REPUBLIC OF SOUTH AFRICA

SOUTH GAUTENG HIGH COURT

JOHANNESBURG



CASE NO A82/2013

DATE: 30 AUGUST 2013




In the matter between


CHUMLONG, LEMTONGTHAI..........................APPELLANT

versus

THE STATE.....................................................RESPONDENT


Coram: Tsoka J and Levenberg AJ

Heard: 29 August 2013

Delivered: 30 August 2013


J U D G M E N T

TSOKA J:


[1] The appellant, a 44 year old Thai Citizen, Chumlong Lemtongthai, was charged in the Regional Court of Kempton Park with 26 counts being counts 1 to 26 for contravention of section 80 (1) (i) of the Customs and Excise Act, 91 of 1964 in that he unlawfully and intentionally made improper use of documents issued as per column 1 and column 3 of schedule A, in respect of goods to which the Customs and Excise Act relates, to wit export of rhino horn.

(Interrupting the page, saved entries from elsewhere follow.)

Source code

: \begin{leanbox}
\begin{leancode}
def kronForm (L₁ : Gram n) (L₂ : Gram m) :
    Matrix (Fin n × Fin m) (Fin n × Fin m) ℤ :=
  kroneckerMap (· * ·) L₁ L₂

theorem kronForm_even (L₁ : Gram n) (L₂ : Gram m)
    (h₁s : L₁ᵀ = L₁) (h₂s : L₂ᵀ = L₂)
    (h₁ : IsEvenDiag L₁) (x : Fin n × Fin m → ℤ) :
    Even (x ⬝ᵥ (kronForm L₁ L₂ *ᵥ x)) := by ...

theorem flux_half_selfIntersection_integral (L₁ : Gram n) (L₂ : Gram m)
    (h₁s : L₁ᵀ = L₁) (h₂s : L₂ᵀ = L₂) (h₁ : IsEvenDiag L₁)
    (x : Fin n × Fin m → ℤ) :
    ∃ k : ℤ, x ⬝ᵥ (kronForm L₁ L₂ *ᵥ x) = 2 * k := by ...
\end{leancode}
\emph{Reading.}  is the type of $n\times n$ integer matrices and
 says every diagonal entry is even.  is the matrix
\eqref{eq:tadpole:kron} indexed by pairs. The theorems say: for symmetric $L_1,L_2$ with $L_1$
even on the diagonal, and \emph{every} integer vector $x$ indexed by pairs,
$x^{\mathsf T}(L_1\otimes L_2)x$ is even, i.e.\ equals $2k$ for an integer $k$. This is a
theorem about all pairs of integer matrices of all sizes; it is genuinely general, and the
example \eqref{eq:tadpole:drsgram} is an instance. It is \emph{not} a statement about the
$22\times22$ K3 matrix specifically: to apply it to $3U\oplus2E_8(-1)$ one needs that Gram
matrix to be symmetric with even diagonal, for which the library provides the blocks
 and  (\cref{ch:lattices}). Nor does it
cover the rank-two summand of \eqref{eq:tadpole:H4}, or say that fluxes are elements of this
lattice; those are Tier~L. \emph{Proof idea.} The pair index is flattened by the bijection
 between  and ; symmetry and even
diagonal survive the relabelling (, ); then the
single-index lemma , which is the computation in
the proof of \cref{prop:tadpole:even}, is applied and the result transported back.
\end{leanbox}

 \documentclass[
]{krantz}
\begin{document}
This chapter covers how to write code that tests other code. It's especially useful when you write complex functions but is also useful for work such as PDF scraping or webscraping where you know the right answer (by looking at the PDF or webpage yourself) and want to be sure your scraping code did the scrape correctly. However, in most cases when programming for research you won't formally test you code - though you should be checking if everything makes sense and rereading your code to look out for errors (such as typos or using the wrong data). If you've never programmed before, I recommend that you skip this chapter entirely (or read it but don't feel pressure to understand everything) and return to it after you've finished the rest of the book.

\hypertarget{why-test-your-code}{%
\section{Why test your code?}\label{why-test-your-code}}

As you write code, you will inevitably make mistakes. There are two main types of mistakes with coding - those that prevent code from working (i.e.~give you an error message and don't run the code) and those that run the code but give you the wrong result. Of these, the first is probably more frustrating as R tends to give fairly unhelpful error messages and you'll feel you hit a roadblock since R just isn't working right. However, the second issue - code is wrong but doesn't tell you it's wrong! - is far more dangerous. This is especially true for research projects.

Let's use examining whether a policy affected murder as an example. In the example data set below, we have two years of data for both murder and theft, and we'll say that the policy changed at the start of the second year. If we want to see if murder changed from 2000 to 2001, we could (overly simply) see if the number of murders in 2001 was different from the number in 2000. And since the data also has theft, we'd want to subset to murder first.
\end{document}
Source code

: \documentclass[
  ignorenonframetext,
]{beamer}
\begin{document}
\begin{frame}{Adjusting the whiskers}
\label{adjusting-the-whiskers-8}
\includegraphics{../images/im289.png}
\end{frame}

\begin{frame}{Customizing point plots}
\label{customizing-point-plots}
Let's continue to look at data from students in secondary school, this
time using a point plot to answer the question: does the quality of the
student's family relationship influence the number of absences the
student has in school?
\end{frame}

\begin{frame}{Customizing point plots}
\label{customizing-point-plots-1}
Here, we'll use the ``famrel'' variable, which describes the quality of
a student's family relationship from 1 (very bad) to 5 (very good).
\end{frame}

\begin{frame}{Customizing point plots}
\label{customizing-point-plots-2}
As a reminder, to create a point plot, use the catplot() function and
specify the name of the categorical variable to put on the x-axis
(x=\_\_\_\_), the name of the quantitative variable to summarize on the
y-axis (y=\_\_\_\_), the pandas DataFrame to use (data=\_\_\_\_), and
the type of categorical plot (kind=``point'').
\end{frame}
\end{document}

[2] He was charged with 26 counts for contravention of the Provisions of Section 57 (1) read with Sections 1;56 (1) 57 (2) 97 (1) 98 (2) 101 (2) of The National Environmental Management: Biodiversity Act 10 of 2004 and Chapter 7 of the same Act read with Regulations 150, 151 and 152 published in Government Gazette 29657 on 23 February 2007 and also Regulation 148 Published in Government Gazette 31899 on 13 February 2009, and also read with schedule 1 of the Prevention of Organized Crime Act 121 of 1998 read with section 250 of the Criminal Procedure Act 51 of 1977, in that he unlawfully and intentionally traded in rhino horn, a listed threatened or protected species without the necessary TOPS permits to either trade in such horns or hunt and / or kill or export the rhino horns, counts 27-52


[3] Counts 53 to 79, ie. Money Laundering in contravention of 54 of Act 121 of 1998 were withdrawn against him.

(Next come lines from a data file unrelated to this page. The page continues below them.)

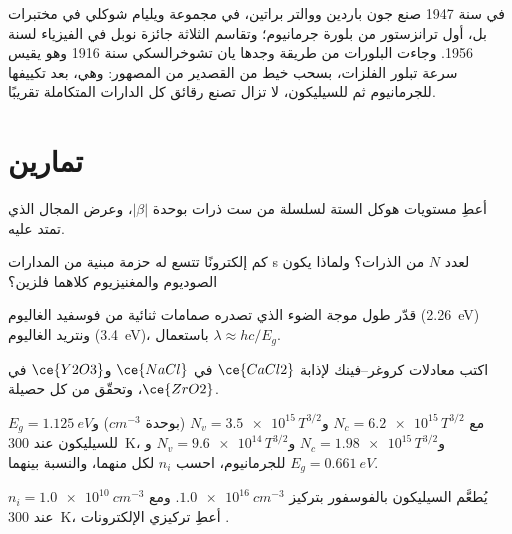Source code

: \begin{history}
في سنة 1947 صنع جون باردين ووالتر براتين، في مجموعة ويليام شوكلي في مختبرات
بل، أول ترانزستور من بلورة جرمانيوم؛ وتقاسم الثلاثة
جائزة نوبل في الفيزياء لسنة 1956. وجاءت البلورات من طريقة وجدها يان
تشوخرالسكي سنة 1916 وهو يقيس سرعة تبلور الفلزات،
بسحب خيط من القصدير من المصهور: وهي، بعد تكييفها للجرمانيوم ثم للسيليكون،
لا تزال تصنع رقائق كل الدارات المتكاملة تقريبًا.
\end{history}

\section{تمارين}

\begin{exercise}[$\star$]\label{exo:b3:solid-state:1}
أعطِ مستويات هوكل الستة لسلسلة من ست ذرات بوحدة $|\beta|$، 
وعرض المجال الذي تمتد عليه.
\end{exercise}

\begin{exercise}[$\star$]\label{exo:b3:solid-state:2}
كم إلكترونًا تتسع له حزمة مبنية من المدارات s لعدد $N$ من الذرات؟ ولماذا
يكون الصوديوم والمغنيزيوم كلاهما فلزين؟
\end{exercise}

\begin{exercise}[$\star$]\label{exo:b3:solid-state:3}
قدّر طول موجة الضوء الذي تصدره صمامات ثنائية من فوسفيد الغاليوم
(\qty{2.26}{eV}) ونتريد الغاليوم (\qty{3.4}{eV})، باستعمال $\lambda \approx hc/E_g$.
\end{exercise}

\begin{exercise}[$\star$]\label{exo:b3:solid-state:4}
اكتب معادلات كروغر--فينك لإذابة $\ce{CaCl2}$ في $\ce{NaCl}$ و$\ce{Y2O3}$ في $\ce{ZrO2}$، 
وتحقّق من كل حصيلة.
\end{exercise}

\begin{exercise}[$\star\star$]\label{exo:b3:solid-state:5}
مع $N_c = \num{6.2e15}\,T^{3/2}$ و$N_v = \num{3.5e15}\,T^{3/2}$ (بوحدة $\unit{cm^{-3}}$) و$E_g = \qty{1.125}{eV}$ للسيليكون عند \qty{300}{K}،
و$N_c = \num{1.98e15}\,T^{3/2}$ و$N_v = \num{9.6e14}\,T^{3/2}$ و$E_g = \qty{0.661}{eV}$ للجرمانيوم، احسب $n_i$ لكل منهما، 
والنسبة بينهما.
\end{exercise}

\begin{exercise}[$\star\star$]\label{exo:b3:solid-state:6}
يُطعَّم السيليكون بالفوسفور بتركيز $\qty{1.0e16}{cm^{-3}}$. ومع $n_i = \qty{1.0e10}{cm^{-3}}$ عند \qty{300}{K}، أعطِ
تركيزي الإلكترونات .
\end{exercise}

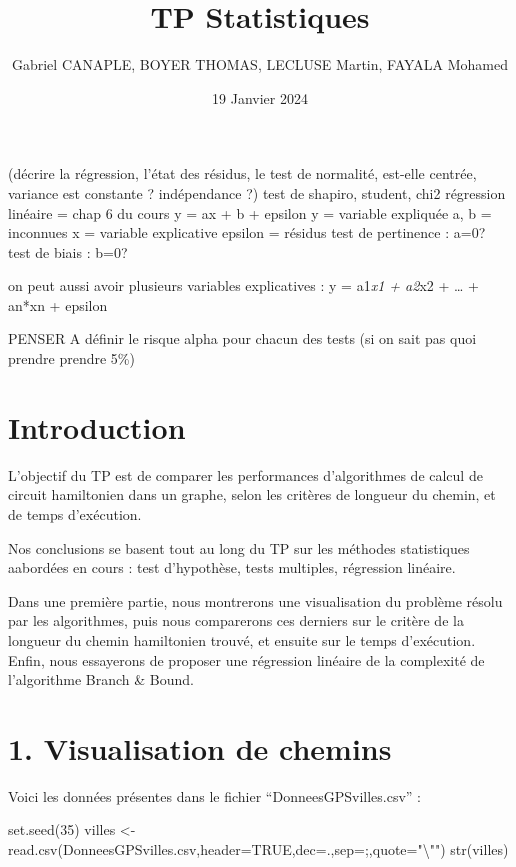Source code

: \documentclass[
]{article}
\title{TP Statistiques}
\author{Gabriel CANAPLE, BOYER THOMAS, LECLUSE Martin, FAYALA Mohamed}
\date{19 Janvier 2024}
\newenvironment{Shaded}{\begin{snugshade}}{\end{snugshade}}
\newcommand{\AttributeTok}[1]{\textcolor[rgb]{0.77,0.63,0.00}{#1}}
\newcommand{\ConstantTok}[1]{\textcolor[rgb]{0.00,0.00,0.00}{#1}}
\newcommand{\DecValTok}[1]{\textcolor[rgb]{0.00,0.00,0.81}{#1}}
\newcommand{\FunctionTok}[1]{\textcolor[rgb]{0.00,0.00,0.00}{#1}}
\newcommand{\NormalTok}[1]{#1}
\newcommand{\OtherTok}[1]{\textcolor[rgb]{0.56,0.35,0.01}{#1}}
\newcommand{\SpecialCharTok}[1]{\textcolor[rgb]{0.00,0.00,0.00}{#1}}
\newcommand{\StringTok}[1]{\textcolor[rgb]{0.31,0.60,0.02}{#1}}
\begin{document}
\maketitle

(décrire la régression, l'état des résidus, le test de normalité,
est-elle centrée, variance est constante ? indépendance ?) test de
shapiro, student, chi2 régression linéaire = chap 6 du cours y = ax + b
+ epsilon y = variable expliquée a, b = inconnues x = variable
explicative epsilon = résidus test de pertinence : a=0? test de biais :
b=0?

on peut aussi avoir plusieurs variables explicatives : y = a1\emph{x1 +
a2}x2 + \ldots{} + an*xn + epsilon

PENSER A définir le risque alpha pour chacun des tests (si on sait pas
quoi prendre prendre 5\%)

\hypertarget{introduction}{%
\section{Introduction}\label{introduction}}

L'objectif du TP est de comparer les performances d'algorithmes de
calcul de circuit hamiltonien dans un graphe, selon les critères de
longueur du chemin, et de temps d'exécution.

Nos conclusions se basent tout au long du TP sur les méthodes
statistiques aabordées en cours : test d'hypothèse, tests multiples,
régression linéaire.

Dans une première partie, nous montrerons une visualisation du problème
résolu par les algorithmes, puis nous comparerons ces derniers sur le
critère de la longueur du chemin hamiltonien trouvé, et ensuite sur le
temps d'exécution. Enfin, nous essayerons de proposer une régression
linéaire de la complexité de l'algorithme Branch \& Bound.

\hypertarget{visualisation-de-chemins}{%
\section{1. Visualisation de chemins}\label{visualisation-de-chemins}}

Voici les données présentes dans le fichier ``DonneesGPSvilles.csv'' :

\begin{Shaded}
\begin{Highlighting}[]
\FunctionTok{set.seed}\NormalTok{(}\DecValTok{35}\NormalTok{)}
\NormalTok{villes }\OtherTok{\textless{}{-}} \FunctionTok{read.csv}\NormalTok{(}\StringTok{\textquotesingle{}DonneesGPSvilles.csv\textquotesingle{}}\NormalTok{,}\AttributeTok{header=}\ConstantTok{TRUE}\NormalTok{,}\AttributeTok{dec=}\StringTok{\textquotesingle{}.\textquotesingle{}}\NormalTok{,}\AttributeTok{sep=}\StringTok{\textquotesingle{};\textquotesingle{}}\NormalTok{,}\AttributeTok{quote=}\StringTok{"}\SpecialCharTok{\textbackslash{}"}\StringTok{"}\NormalTok{)}
\FunctionTok{str}\NormalTok{(villes)}
\end{Highlighting}
\end{Shaded}
\end{document}
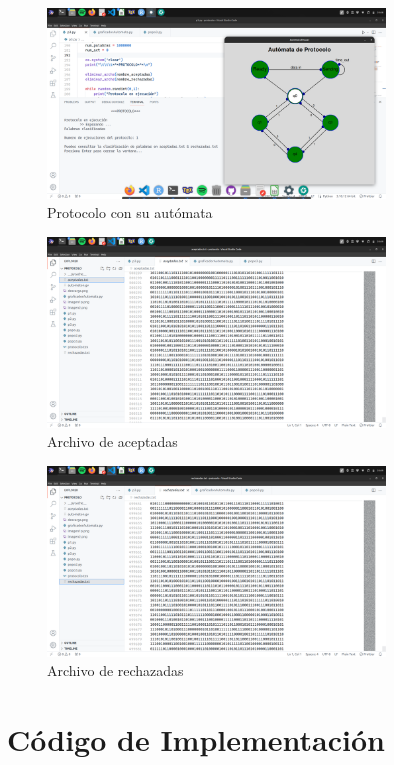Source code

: \documentclass[11pt]{article} %
\begin{document}
	
	
	\begin{figure}[h]
		\centering
		\includegraphics[width=0.8\textwidth]{imagen1.png}
		\caption{Protocolo con su autómata}
	\end{figure}
	
	\begin{figure}[h]
		\centering
		\includegraphics[width=0.8\textwidth]{imagen2.png}
		\caption{Archivo de aceptadas}
	\end{figure}
	
	\begin{figure}[h]
		\centering
		\includegraphics[width=0.8\textwidth]{hola.png}
		\caption{Archivo de rechazadas}
	\end{figure}
	
	
	\section{Código de Implementación}
	
\end{document}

[4] The appellant, who enjoyed legal representation, on 5 November 2012 tendered a plea of guilty in terms of Section 112 (2) of the Criminal Procedure Act 51 of 1977 to the 52 counts. He was duly convicted on the basis of his plea.


[5] On 9 November 2012 he was sentenced as follows:

5.1 Counts 1 to 26: 10 years imprisonment

5.2 Counts 27 to 36: 12 years imprisonment

5.3 Counts 37 to 46: 12 years imprisonment

5.4. Counts 47 to 52: 6 years imprisonment

The effective term of imprisonment was therefore 40 years.

[6] On 16 November 2012 the trial court granted him leave to appeal his sentences.


[7] The imposition of sentence falls squarely within the discretion of the trial court and a court of appeal such, as this court, can only interfere with the trial court’s discretion when such discretion was not properly exercised, or the sentence imposed is as a result of an irregularity or misdirection or such sentence so imposed, having regard to the nature and circumstances of the offence, is disturbingly inappropriate or induces a sense of shock. See S v Blank 1995 (1) SACR 62 (A).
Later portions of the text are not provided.